En una primera etapa, antes de que Constantino acabase oficialmente con la persecución de los creyentes en el 312 D. C., la cristiandad permaneció exteriormente unida. Sin embargo, ya muchos elementos extraños habían entrado en la vida y el testimonio de las iglesias: la distinción entre clero y laicos; la filosofía griega, y algunas costumbres paganas todavía en germen.

Contra ese estado de cosas reaccionaron algunos hermanos, quienes, a pesar de sus diferencias permanecieron en comunión con los demás creyentes. Primero fueron los así llamados Montanistas, con un hombre llamado Montano en Frigia, el año 156 DC. Su principal demanda estaba enfocada en recuperar la dirección del Espíritu y el sacerdocio de todos los creyentes, como miembros dotados del cuerpo de Cristo. Aunque fueron ridiculizados y tergiversados por sus detractores (y también cometieron algunos excesos), es interesante notar que ganaron para su causa a uno de los teólogos más importantes de su tiempo: Tertuliano. También contaron entre sus filas a algunos de los mártires más distinguidos de la fe, como Perpetua y Felicitas.

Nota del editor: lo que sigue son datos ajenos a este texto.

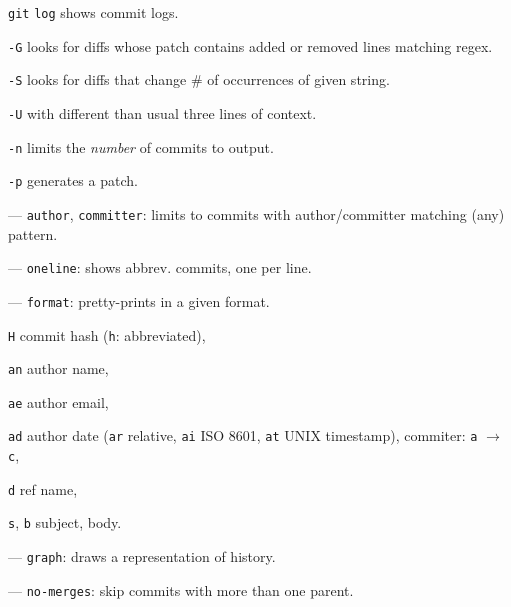 %

\begin{compactenum}
\item [\texttt{git}] \texttt{log} shows commit logs.
\item [\texttt{-G}] looks for diffs whose patch contains added or removed lines matching regex.
\item [\texttt{-S}] looks for diffs that change \# of occurrences of given string.
\item [\texttt{-U}] with different than usual three lines of context.
\item [\texttt{-n}] limits the \emph{number} of commits to output.
\item [\texttt{-p}] generates a patch.
\item [---] \texttt{author}, \texttt{committer}: limits to commits with author/committer matching (any) pattern.
\item [---] \texttt{oneline}: shows abbrev. commits, one per line.
\item [---] \texttt{format}: pretty-prints in a given format.
\begin{compactenum}
\item [\texttt{H}] commit hash (\texttt{h}: abbreviated),
\item [\texttt{an}] author name,
\item [\texttt{ae}] author email,
\item [\texttt{ad}] author date (\texttt{ar} relative, \texttt{ai} ISO 8601, \texttt{at} UNIX timestamp), commiter: \texttt{a} $\to$ \texttt{c},
\item [\texttt{d}] ref name,
\item [\texttt{s}, \texttt{b}] subject, body.
\end{compactenum}
\item [---] \texttt{graph}: draws a representation of history.
\item [---] \texttt{no-merges}: skip commits with more than one parent.
\end{compactenum}

%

Tras ellos, cuando el cristianismo se había convertido en la religión oficial del imperio, muchos hermanos rechazaron la unidad entre la «iglesia y el estado» que la mayoría recibió con entusiasmo. Este es el período conocido como post-nicénico, pues comenzó tras el Concilio de Nicea, que declaró la divinidad e igualdad de Cristo con el Padre, en contra de los arrianos.2 El problema es que junto con ello, este concilio inició la práctica de perseguir y castigar a los disidentes y a los herejes. Pues ahora, a la autoridad eclesiástica para excomulgar, la cristiandad organizada unía el poder secular del emperador para castigar. Así se produjo la trágica fusión entre la «iglesia» y el estado, cuyas consecuencias serían imprevisiblemente funestas y devastadoras.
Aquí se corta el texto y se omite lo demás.